> **What needs to be done**
Repeat every entry exactly. Do not include the pictures.

*** Block opens ***

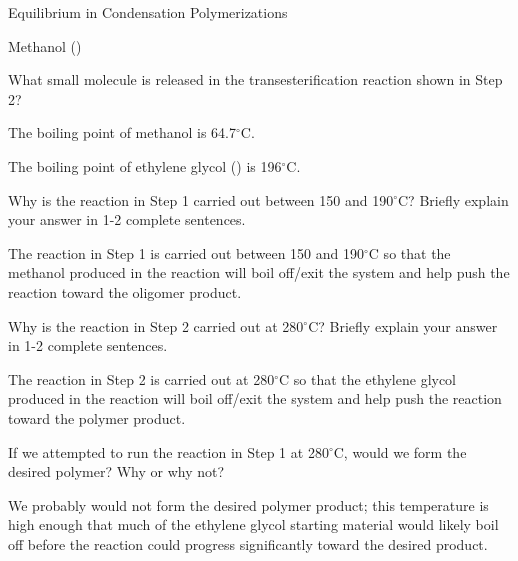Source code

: \begin{activity}{Equilibrium in Condensation Polymerizations}
\begin{ctqs}
			\begin{solution}[0.75in]
				Methanol ()
			\end{solution}
		
		\question What small molecule is released in the transesterification reaction shown in Step 2?
		
			\begin{solution}[0.75in]
			\end{solution}
			
\end{ctqs}

\begin{infobox}
	
	The boiling point of methanol is 64.7${}^\circ$C.
	
	The boiling point of ethylene glycol () is 196${}^\circ$C.
	
\end{infobox}

\begin{ctqs}
	
	\question Why is the reaction in Step 1 carried out between 150 and 190${}^\circ$C?  Briefly explain your answer in 1-2 complete sentences.
	
		\begin{solution}[2in]
			The reaction in Step 1 is carried out between 150 and 190${}^\circ$C so that the methanol produced in the reaction will boil off/exit the system and help push the reaction toward the oligomer product.
		\end{solution}
	
	\question Why is the reaction in Step 2 carried out at 280${}^\circ$C?  Briefly explain your answer in 1-2 complete sentences.
	
		\begin{solution}[2in]
			The reaction in Step 2 is carried out at 280${}^\circ$C so that the ethylene glycol produced in the reaction will boil off/exit the system and help push the reaction toward the polymer product.
		\end{solution}
	
	\question If we attempted to run the reaction in Step 1 at 280${}^\circ$C, would we form the desired polymer? Why or why not?
	
		\begin{solution}[2in]
			We probably would not form the desired polymer product; this temperature is high enough that much of the ethylene glycol starting material would likely boil off before the reaction could progress significantly toward the desired product.
		\end{solution}
		

\end{ctqs}
\end{activity}
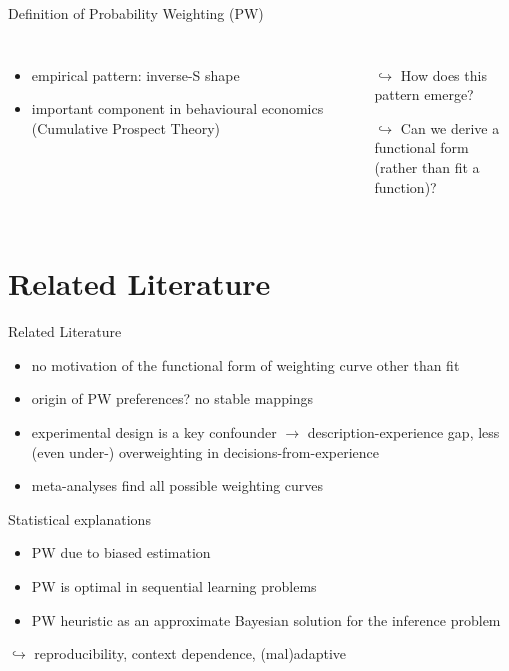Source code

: \begin{frame}{Definition of Probability Weighting (PW)}
\begin{columns}
\begin{itemize}
  \item empirical pattern: inverse-S shape
  \item important component in behavioural economics (Cumulative Prospect Theory)
\end{itemize}
\vspace{1em}
\bi
	\item	{}
\ei
\vspace{1em}
	\begin{itemize}
	  \item[$\hookrightarrow$] How does this pattern emerge?
  	\item[$\hookrightarrow$] Can we derive a functional form\\ 
	(rather than fit a function)?
	\end{itemize}

\end{columns}
\end{frame}

\section[Literature]{Related Literature}
\begin{frame}{Related Literature}
\begin{itemize}
  \item no motivation of the functional form of weighting curve other than fit
  \item origin of PW preferences? no stable mappings \parencite{StewartETAL2015} 
  \item experimental design is a key confounder $\rightarrow$ description-experience gap, \ie less (even under-) overweighting in decisions-from-experience \parencite{HertwigETAL2004,HertwigErev2009}
  \item meta-analyses find all possible weighting curves \parencites[][Tab. 9]{UngemachETAL2009,WulffETAL2018} 
\end{itemize}
\vspace{1em}
Statistical explanations
\begin{itemize}
  \item PW due to biased estimation \parencite{FoxHadar2006}
  \item PW is optimal in sequential learning problems \parencite{SeoETAL2019}
	\item PW heuristic as an approximate Bayesian solution for the inference problem \parencite{Martins2006}
\end{itemize}  
\bc $\hookrightarrow$ reproducibility, context dependence, (mal)adaptive \ec 
\end{frame}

*** Block closes ***

> **Answer box**
Source code

: \begin{activity}{Equilibrium in Condensation Polymerizations}
\begin{ctqs}
			\begin{solution}[0.75in]
				Methanol ()
			\end{solution}
		
		\question What small molecule is released in the transesterification reaction shown in Step 2?
		
			\begin{solution}[0.75in]
			\end{solution}
			
\end{ctqs}

\begin{infobox}
	
	The boiling point of methanol is 64.7${}^\circ$C.
	
	The boiling point of ethylene glycol () is 196${}^\circ$C.
	
\end{infobox}

\begin{ctqs}
	
	\question Why is the reaction in Step 1 carried out between 150 and 190${}^\circ$C?  Briefly explain your answer in 1-2 complete sentences.
	
		\begin{solution}[2in]
			The reaction in Step 1 is carried out between 150 and 190${}^\circ$C so that the methanol produced in the reaction will boil off/exit the system and help push the reaction toward the oligomer product.
		\end{solution}
	
	\question Why is the reaction in Step 2 carried out at 280${}^\circ$C?  Briefly explain your answer in 1-2 complete sentences.
	
		\begin{solution}[2in]
			The reaction in Step 2 is carried out at 280${}^\circ$C so that the ethylene glycol produced in the reaction will boil off/exit the system and help push the reaction toward the polymer product.
		\end{solution}
	
	\question If we attempted to run the reaction in Step 1 at 280${}^\circ$C, would we form the desired polymer? Why or why not?
	
		\begin{solution}[2in]
			We probably would not form the desired polymer product; this temperature is high enough that much of the ethylene glycol starting material would likely boil off before the reaction could progress significantly toward the desired product.
		\end{solution}
		

\end{ctqs}
\end{activity}
Source code

: \begin{frame}{Definition of Probability Weighting (PW)}
\begin{columns}
\begin{itemize}
  \item empirical pattern: inverse-S shape
  \item important component in behavioural economics (Cumulative Prospect Theory)
\end{itemize}
\vspace{1em}
\bi
	\item	{}
\ei
\vspace{1em}
	\begin{itemize}
	  \item[$\hookrightarrow$] How does this pattern emerge?
  	\item[$\hookrightarrow$] Can we derive a functional form\\ 
	(rather than fit a function)?
	\end{itemize}

\end{columns}
\end{frame}

\section[Literature]{Related Literature}
\begin{frame}{Related Literature}
\begin{itemize}
  \item no motivation of the functional form of weighting curve other than fit
  \item origin of PW preferences? no stable mappings \parencite{StewartETAL2015} 
  \item experimental design is a key confounder $\rightarrow$ description-experience gap, \ie less (even under-) overweighting in decisions-from-experience \parencite{HertwigETAL2004,HertwigErev2009}
  \item meta-analyses find all possible weighting curves \parencites[][Tab. 9]{UngemachETAL2009,WulffETAL2018} 
\end{itemize}
\vspace{1em}
Statistical explanations
\begin{itemize}
  \item PW due to biased estimation \parencite{FoxHadar2006}
  \item PW is optimal in sequential learning problems \parencite{SeoETAL2019}
	\item PW heuristic as an approximate Bayesian solution for the inference problem \parencite{Martins2006}
\end{itemize}  
\bc $\hookrightarrow$ reproducibility, context dependence, (mal)adaptive \ec 
\end{frame}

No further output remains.